Articles in this issue of The Pharmacogenomics Journal address some of the most crucial topics in this field. Those include an overview of the role of genetic markers in prognosis and prediction (in colorectal cancer—see the article by Longley et al, pages 209–216), a review of the role of monoamine transporter genes in complex disorders (Hahn & Blakely, pages 217–235), strategies for discovery of coding single nucleotide polymorphisms (SNPs) (Hu et al, pages 236–242), and an assessment of the relation between gene expression data and molecular substructure (Blower et al, pages 259–271).

The perspective by McInerney (pages 207–208) is particularly noteworthy as it critically discusses the issue of reductionism and complexity in contemporary science. He wisely comments that it is not simply by understanding the fundamental properties of the elements that form a cell that we will understand how the organism functions in its complex interactions with the environment. Multiple and complex interactions among proteins, each of which having a small effect, determine phenotypic outcome. Modeling those interactions represents a challenge for bioinformatics. McInerney comments that the prediction of protein–protein interactions in silico requires ‘a combination of bench experiments, computational analysis, and most importantly, integration’. In summary, the key issue here is how to use computer models to study complexity.

Complexity addresses issues that are disregarded by reductionist biology. It is a term that has been used in multiple contexts with different meanings. In the 11 July issue of Nature, Tamas Vicsek (page 131) summarizes this area, first stating that the science of complexity is about revealing the principles that govern the ways in which new properties appear as one moves from one scale to another. This way, describing a system solely by reducing it to its essential units and then bringing those together is essentially a flawed strategy because as we move scales from atomic to molecular, cellular, systemic, individual, and populational, different properties emerge that are not defined as the sum of reduced units. Vicsek summarized this particularly well, stating that ‘the laws that describe the behavior of a complex system are qualitatively different from those that govern its units’. Contemporary science is undergoing a paradigm shift ‘as we realize that the laws of the whole cannot be deduced by digging deeper into the details’.

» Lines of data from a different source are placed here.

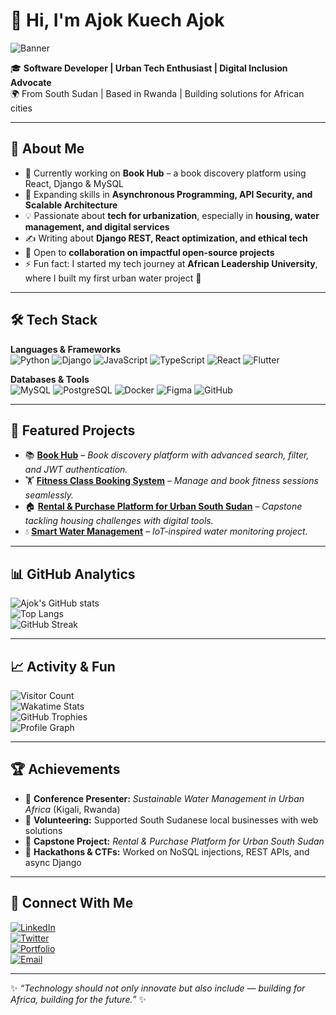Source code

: # 👋 Hi, I'm Ajok Kuech Ajok  

![Banner](https://i.imgur.com/8MupZHY.png) <!-- replace with your own banner -->

🎓 **Software Developer | Urban Tech Enthusiast | Digital Inclusion Advocate**  
🌍 From South Sudan | Based in Rwanda | Building solutions for African cities  

---

## 💫 About Me  
- 🔭 Currently working on **Book Hub** – a book discovery platform using React, Django & MySQL  
- 🌱 Expanding skills in **Asynchronous Programming, API Security, and Scalable Architecture**  
- 💡 Passionate about **tech for urbanization**, especially in **housing, water management, and digital services**  
- ✍️ Writing about **Django REST, React optimization, and ethical tech**  
- 🤝 Open to **collaboration on impactful open-source projects**  
- ⚡ Fun fact: I started my tech journey at **African Leadership University**, where I built my first urban water project 🚰  

---

## 🛠️ Tech Stack  

**Languages & Frameworks**  
![Python](https://img.shields.io/badge/Python-3776AB?logo=python&logoColor=white)  ![Django](https://img.shields.io/badge/Django-092E20?logo=django&logoColor=white)  ![JavaScript](https://img.shields.io/badge/JavaScript-F7DF1E?logo=javascript&logoColor=black)  ![TypeScript](https://img.shields.io/badge/TypeScript-3178C6?logo=typescript&logoColor=white)  ![React](https://img.shields.io/badge/React-61DAFB?logo=react&logoColor=black)  ![Flutter](https://img.shields.io/badge/Flutter-02569B?logo=flutter&logoColor=white)  

**Databases & Tools**  
![MySQL](https://img.shields.io/badge/MySQL-4479A1?logo=mysql&logoColor=white)  ![PostgreSQL](https://img.shields.io/badge/PostgreSQL-4169E1?logo=postgresql&logoColor=white)  ![Docker](https://img.shields.io/badge/Docker-2496ED?logo=docker&logoColor=white)  ![Figma](https://img.shields.io/badge/Figma-F24E1E?logo=figma&logoColor=white)  ![GitHub](https://img.shields.io/badge/GitHub-181717?logo=github&logoColor=white)  

---

## 🚀 Featured Projects  

- 📚 **[Book Hub](https://github.com/your-username/book-hub)** – *Book discovery platform with advanced search, filter, and JWT authentication.*  
- 🏋️ **[Fitness Class Booking System](https://github.com/your-username/fitness-booking)** – *Manage and book fitness sessions seamlessly.*  
- 🏠 **[Rental & Purchase Platform for Urban South Sudan](https://github.com/your-username/rental-platform)** – *Capstone tackling housing challenges with digital tools.*  
- 💧 **[Smart Water Management](https://github.com/your-username/smart-water-management)** – *IoT-inspired water monitoring project.*  

---

## 📊 GitHub Analytics  

![Ajok's GitHub stats](https://github-readme-stats.vercel.app/api?username=ajokkuechajokdeng&show_icons=true&theme=radical)  
![Top Langs](https://github-readme-stats.vercel.app/api/top-langs/?username=ajokkuechajokdeng&layout=compact&theme=radical)  
![GitHub Streak](https://github-readme-streak-stats.herokuapp.com/?user=ajokkuechajokdeng&theme=radical)  

---

## 📈 Activity & Fun  

![Visitor Count](https://komarev.com/ghpvc/?username=ajokkuechajokdeng&label=Visitors&color=0e75b6&style=flat)  
![Wakatime Stats](https://github-readme-stats.vercel.app/api/wakatime?username=your-wakatime-ajokkuechajokdeng&theme=radical)  
![GitHub Trophies](https://github-profile-trophy.vercel.app/?username=ajokkuechajokdeng&theme=radical&no-frame=true&margin-w=10)  
![Profile Graph](https://github-readme-activity-graph.vercel.app/graph?username=ajokkuechajokdeng&theme=react-dark)  

---

## 🏆 Achievements  

- 🌟 **Conference Presenter:** *Sustainable Water Management in Urban Africa* (Kigali, Rwanda)  
- 🌟 **Volunteering:** Supported South Sudanese local businesses with web solutions  
- 🌟 **Capstone Project:** *Rental & Purchase Platform for Urban South Sudan*  
- 🌟 **Hackathons & CTFs:** Worked on NoSQL injections, REST APIs, and async Django  

---

## 🤝 Connect With Me  

[![LinkedIn](https://img.shields.io/badge/LinkedIn-blue?logo=linkedin&logoColor=white)](https://linkedin.com/in/your-profile)  
[![Twitter](https://img.shields.io/badge/Twitter-%231DA1F2.svg?logo=Twitter&logoColor=white)](https://twitter.com/your-handle)  
[![Portfolio](https://img.shields.io/badge/Portfolio-000000?logo=vercel&logoColor=white)](https://your-portfolio.com)  
[![Email](https://img.shields.io/badge/Email-D14836?logo=gmail&logoColor=white)](mailto:your.email@example.com)  

---

✨ *“Technology should not only innovate but also include — building for Africa, building for the future.”* ✨  
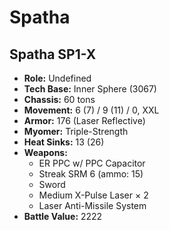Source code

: # Spatha
## Spatha SP1-X
- **Role:** Undefined
- **Tech Base:** Inner Sphere (3067)
- **Chassis:** 60 tons
- **Movement:** 6 (7) / 9 (11) / 0, XXL
- **Armor:** 176 (Laser Reflective)
- **Myomer:** Triple-Strength
- **Heat Sinks:** 13 (26)
- **Weapons:**
  - ER PPC w/ PPC Capacitor
  - Streak SRM 6 (ammo: 15)
  - Sword
  - Medium X-Pulse Laser × 2
  - Laser Anti-Missile System
- **Battle Value:** 2222

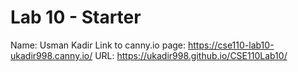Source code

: # Lab 10 - Starter
Name: Usman Kadir
Link to canny.io page: https://cse110-lab10-ukadir998.canny.io/
URL: https://ukadir998.github.io/CSE110Lab10/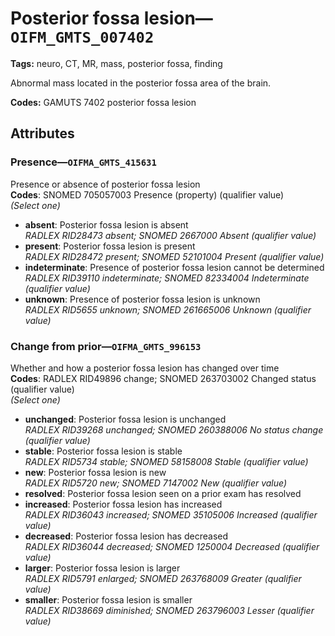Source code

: # Posterior fossa lesion—`OIFM_GMTS_007402`

**Tags:** neuro, CT, MR, mass, posterior fossa, finding

Abnormal mass located in the posterior fossa area of the brain.

**Codes:** GAMUTS 7402 posterior fossa lesion

## Attributes

### Presence—`OIFMA_GMTS_415631`

Presence or absence of posterior fossa lesion  
**Codes**: SNOMED 705057003 Presence (property) (qualifier value)  
*(Select one)*

- **absent**: Posterior fossa lesion is absent  
_RADLEX RID28473 absent; SNOMED 2667000 Absent (qualifier value)_
- **present**: Posterior fossa lesion is present  
_RADLEX RID28472 present; SNOMED 52101004 Present (qualifier value)_
- **indeterminate**: Presence of posterior fossa lesion cannot be determined  
_RADLEX RID39110 indeterminate; SNOMED 82334004 Indeterminate (qualifier value)_
- **unknown**: Presence of posterior fossa lesion is unknown  
_RADLEX RID5655 unknown; SNOMED 261665006 Unknown (qualifier value)_

### Change from prior—`OIFMA_GMTS_996153`

Whether and how a posterior fossa lesion has changed over time  
**Codes**: RADLEX RID49896 change; SNOMED 263703002 Changed status (qualifier value)  
*(Select one)*

- **unchanged**: Posterior fossa lesion is unchanged  
_RADLEX RID39268 unchanged; SNOMED 260388006 No status change (qualifier value)_
- **stable**: Posterior fossa lesion is stable  
_RADLEX RID5734 stable; SNOMED 58158008 Stable (qualifier value)_
- **new**: Posterior fossa lesion is new  
_RADLEX RID5720 new; SNOMED 7147002 New (qualifier value)_
- **resolved**: Posterior fossa lesion seen on a prior exam has resolved  
- **increased**: Posterior fossa lesion has increased  
_RADLEX RID36043 increased; SNOMED 35105006 Increased (qualifier value)_
- **decreased**: Posterior fossa lesion has decreased  
_RADLEX RID36044 decreased; SNOMED 1250004 Decreased (qualifier value)_
- **larger**: Posterior fossa lesion is larger  
_RADLEX RID5791 enlarged; SNOMED 263768009 Greater (qualifier value)_
- **smaller**: Posterior fossa lesion is smaller  
_RADLEX RID38669 diminished; SNOMED 263796003 Lesser (qualifier value)_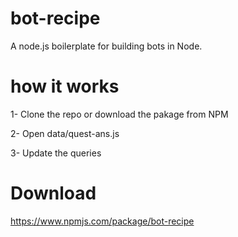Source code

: # bot-recipe
A node.js boilerplate for building bots in Node.

# how it works

1- Clone the repo or download the pakage from NPM

2- Open data/quest-ans.js

3- Update the queries

# Download
https://www.npmjs.com/package/bot-recipe
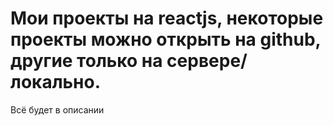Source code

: # Мои проекты на reactjs, некоторые проекты можно открыть на github, другие только на сервере/локально.
Всё будет в описании
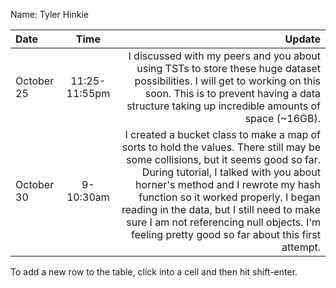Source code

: Name: Tyler Hinkie

| Date       |     Time      |                                                                                                                                                                                                                                                                                                                                                                                                  Update |
|:-----------|:-------------:|--------------------------------------------------------------------------------------------------------------------------------------------------------------------------------------------------------------------------------------------------------------------------------------------------------------------------------------------------------------------------------------------------------:|
| October 25 | 11:25-11:55pm |                                                                                                                                                                             I discussed with my peers and you about using TSTs to store these huge dataset possibilities. I will get to working on this soon. This is to prevent having a data structure taking up incredible amounts of space (~16GB). |
| October 30 |   9-10:30am   | I created a bucket class to make a map of sorts to hold the values. There still may be some collisions, but it seems good so far. During tutorial, I talked with you about horner's method and I rewrote my hash function so it worked properly. I began reading in the data, but I still need to make sure I am not referencing null objects. I'm feeling pretty good so far about this first attempt. |


To add a new row to the table, click into a cell and then hit shift-enter.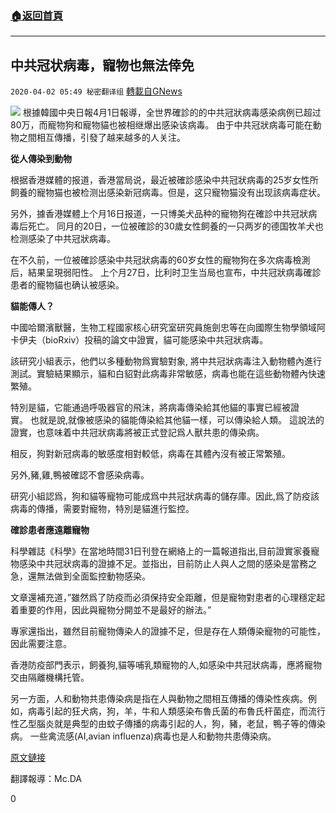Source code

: ###  [:house:返回首頁](https://github.com/ourhimalayas/txt)
---

## 中共冠状病毒，寵物也無法倖免
`2020-04-02 05:49 秘密翻译组` [轉載自GNews](https://gnews.org/zh-hant/159943/)

![](https://s3-ap-northeast-1.amazonaws.com/news.guo.offload.media/wp-content/uploads/2020/04/02052331/Picture-1-20.png)
根據韓國中央日報4月1日報導，全世界確診的的中共冠狀病毒感染病例已超过80万，而寵物狗和寵物貓也被相继爆出感染该病毒。 由于中共冠狀病毒可能在動物之間相互傳播，引發了越来越多的人关注。

**從人傳染到動物**

根据香港媒體的报道，香港當局说，最近被確診感染中共冠狀病毒的25岁女性所飼養的寵物猫也被检测出感染新冠病毒。但是，这只寵物猫没有出现該病毒症状。

另外，據香港媒體上个月16日报道，一只博美犬品种的寵物狗在確診中共冠狀病毒后死亡。 同月的20日，一位被確診的30歲女性飼養的一只两岁的德国牧羊犬也检测感染了中共冠狀病毒。

在不久前，一位被確診感染中共冠狀病毒的60岁女性的寵物狗在多次病毒檢測后，結果呈現弱阳性。 上个月27日，比利时卫生当局也宣布，中共冠狀病毒確診患者的寵物貓也确认被感染。

**貓能傳人？**

中國哈爾濱獸醫，生物工程國家核心研究室研究員施劍忠等在向國際生物學領域阿卡伊夫（bioRxiv）投稿的論文中證實，貓可能感染中共冠狀病毒。

該研究小組表示，他們以多種動物爲實驗對象, 將中共冠狀病毒注入動物體內進行測試。實驗結果顯示，貓和白貂對此病毒非常敏感，病毒也能在這些動物體內快速繁殖。

特別是貓，它能通過呼吸器官的飛沫，將病毒傳染給其他貓的事實已經被證實。 也就是說,就像被感染的貓能傳染給其他貓一樣，可以傳染給人類。 這說法的證實，也意味着中共冠狀病毒將被正式登記爲人獸共患的傳染病。

相反，狗對新冠病毒的敏感度相對較低，病毒在其體內沒有被正常繁殖。

另外,豬,雞,鴨被確認不會感染病毒。

研究小組認爲，狗和貓等寵物可能成爲中共冠狀病毒的儲存庫。因此,爲了防疫該病毒的傳播，需要對寵物，特別是貓進行監控。

**確診患者應遠離寵物**

科學雜誌《科學》在當地時間31日刊登在網絡上的一篇報道指出,目前證實家養寵物感染中共冠狀病毒的證據不足。並指出，目前防止人與人之間的感染是當務之急，還無法做到全面監控動物感染。

文章還補充道，”雖然爲了防疫而必須保持安全距離，但是寵物對患者的心理穩定起着重要的作用，因此與寵物分開並不是最好的辦法。”

專家還指出，雖然目前寵物傳染人的證據不足，但是存在人類傳染寵物的可能性，因此需要注意。

香港防疫部門表示，飼養狗,貓等哺乳類寵物的人,如感染中共冠狀病毒，應將寵物交由隔離機構托管。

另一方面，人和動物共患傳染病是指在人與動物之間相互傳播的傳染性疾病。例如，病毒引起的狂犬病，狗，羊，牛和人類感染布魯氏菌的布魯氏杆菌症，而流行性乙型腦炎就是典型的由蚊子傳播的病毒引起的人，狗，豬，老鼠，鴨子等的傳染病。 一些禽流感(AI,avian influenza)病毒也是人和動物共患傳染病。

[原文鏈接](https://n.news.naver.com/article/025/0002989390)

翻譯報導：Mc.DA

0
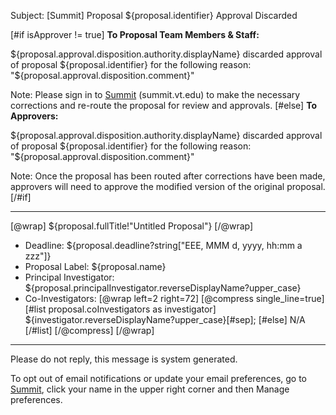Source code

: Subject: [Summit] Proposal ${proposal.identifier} Approval Discarded

[#if isApprover != true]
**To Proposal Team Members & Staff:**

${proposal.approval.disposition.authority.displayName} discarded approval of proposal ${proposal.identifier} for the following reason: "${proposal.approval.disposition.comment}"

Note: Please sign in to [Summit](summit.vt.edu) (summit.vt.edu) to make the necessary corrections and re-route the proposal for review and approvals.
[#else]
**To Approvers:**

${proposal.approval.disposition.authority.displayName} discarded approval of proposal ${proposal.identifier} for the following reason: "${proposal.approval.disposition.comment}"

Note: Once the proposal has been routed after corrections have been made, approvers will need to approve the modified version of the original proposal.
[/#if]

------------------------------------------------------------------------
[@wrap]
${proposal.fullTitle!"Untitled Proposal"}
[/@wrap]

* Deadline:
  ${proposal.deadline?string["EEE, MMM d, yyyy, hh:mm a zzz"]}
* Proposal Label:
  ${proposal.name}
* Principal Investigator:
  ${proposal.principalInvestigator.reverseDisplayName?upper_case}
* Co-Investigators:
  [@wrap left=2 right=72]
  [@compress single_line=true]
  [#list proposal.coInvestigators as investigator]
  ${investigator.reverseDisplayName?upper_case}[#sep];
  [#else] N/A
  [/#list]
  [/@compress]
  [/@wrap]

------------------------------------------------------------------------
Please do not reply, this message is system generated.

To opt out of email notifications or update your email preferences, go to [Summit](summit.vt.edu), click your name in the upper right corner and then Manage preferences.

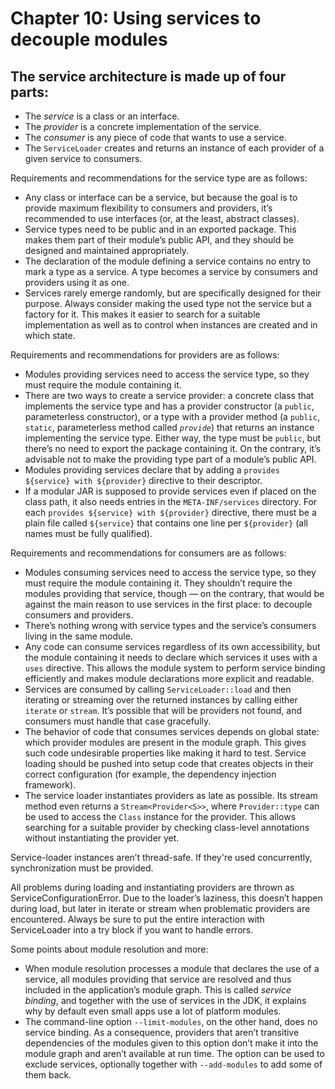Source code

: # Chapter 10: Using services to decouple modules

## The service architecture is made up of four parts:

  - The *service* is a class or an interface.
  - The *provider* is a concrete implementation of the service.
  - The *consumer* is any piece of code that wants to use a service.
  - The `ServiceLoader` creates and returns an instance of each provider of a given service to consumers.

Requirements and recommendations for the service type are as follows:

  - Any class or interface can be a service, but because the goal is to provide maximum flexibility to consumers and providers, it’s recommended to use interfaces (or, at the least, abstract classes).
  - Service types need to be public and in an exported package. This makes them part of their module’s public API, and they should be designed and maintained appropriately.
  - The declaration of the module defining a service contains no entry to mark a type as a service. A type becomes a service by consumers and providers using it as one.
  - Services rarely emerge randomly, but are specifically designed for their purpose. Always consider making the used type not the service but a factory for it. This makes it easier to search for a suitable implementation as well as to control when instances are created and in which state.

Requirements and recommendations for providers are as follows:

  - Modules providing services need to access the service type, so they must require the module containing it.
  - There are two ways to create a service provider: a concrete class that implements the service type and has a provider constructor (a `public`, parameterless constructor), or a type with a provider method (a `public`, `static`, parameterless method called *`provide`*) that returns an instance implementing the service type. Either way, the type must be `public`, but there’s no need to export the package containing it. On the contrary, it’s advisable not to make the providing type part of a module’s public API.
  - Modules providing services declare that by adding a `provides ${service} with ${provider}` directive to their descriptor.
  - If a modular JAR is supposed to provide services even if placed on the class path, it also needs entries in the `META-INF/services` directory. For each `provides ${service} with ${provider}` directive, there must be a plain file called `${service}` that contains one line per `${provider}` (all names must be fully qualified).

Requirements and recommendations for consumers are as follows:

  - Modules consuming services need to access the service type, so they must require the module containing it. They shouldn’t require the modules providing that service, though — on the contrary, that would be against the main reason to use services in the first place: to decouple consumers and providers.
  - There’s nothing wrong with service types and the service’s consumers living in the same module.
  - Any code can consume services regardless of its own accessibility, but the module containing it needs to declare which services it uses with a `uses` directive. This allows the module system to perform service binding efficiently and makes module declarations more explicit and readable.
  - Services are consumed by calling `ServiceLoader::load` and then iterating or streaming over the returned instances by calling either `iterate` or `stream`. It’s possible that will be providers not found, and consumers must handle that case gracefully.
  - The behavior of code that consumes services depends on global state: which provider modules are present in the module graph. This gives such code undesirable properties like making it hard to test. Service loading should be pushed into setup code that creates objects in their correct configuration (for example, the dependency injection framework).
  - The service loader instantiates providers as late as possible. Its stream method even returns a `Stream<Provider<S>>`, where `Provider::type` can be used to access the `Class` instance for the provider. This allows searching for a suitable provider by checking class-level annotations without instantiating the provider yet.

Service-loader instances aren’t thread-safe. If they're used concurrently, synchronization must be provided.

All problems during loading and instantiating providers are thrown as ServiceConfigurationError. Due to the loader’s laziness, this doesn’t happen during load, but later in iterate or stream when problematic providers are encountered. Always be sure to put the entire interaction with ServiceLoader into a try block if you want to handle errors.

Some points about module resolution and more:

  - When module resolution processes a module that declares the use of a service, all modules providing that service are resolved and thus included in the application’s module graph. This is called *service binding*, and together with the use of services in the JDK, it explains why by default even small apps use a lot of platform modules.
  - The command-line option `--limit-modules`, on the other hand, does no service binding. As a consequence, providers that aren’t transitive dependencies of the modules given to this option don’t make it into the module graph and aren’t available at run time. The option can be used to exclude services, optionally together with `--add-modules` to add some of them back.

What is the relevance of the science of complexity to pharmacogenomics? The phenotype of drug response is highly complex, representing a classical example of the outcome of gene-environment interactions. Many in the field proceed as if it could be broken down to a summation of its fundamental elements, in many instances thought to be at the genomic level. Will our understanding of gene variation fully explain the outcome of pharmacological treatment, particularly for common and complex disorders? The answer to this question is ‘no’. A multitude of events and levels of interaction occur from the moment that a drug enters a person. Those include issues of absorption, distribution, interactions with multiple endogenous and exogenous factors, binding to target proteins, and interactions of those proteins with other proteins and DNA. As we move from the genomic level, where SNPs and haplotypes are of such importance, to the level of a complex phenotype, we go across many scales, and as we move from one scale to another new features emerge. It is probable that initial progress in pharmacogenomics will be made by ascertaining the relative contribution of genomic variation to the phenotype of drug response. However, such explanations will fail to completely dissect the phenotype. Subsequent work in this field will attempt to integrate knowledge from various scales and understand features that emerge as we move from genome to population.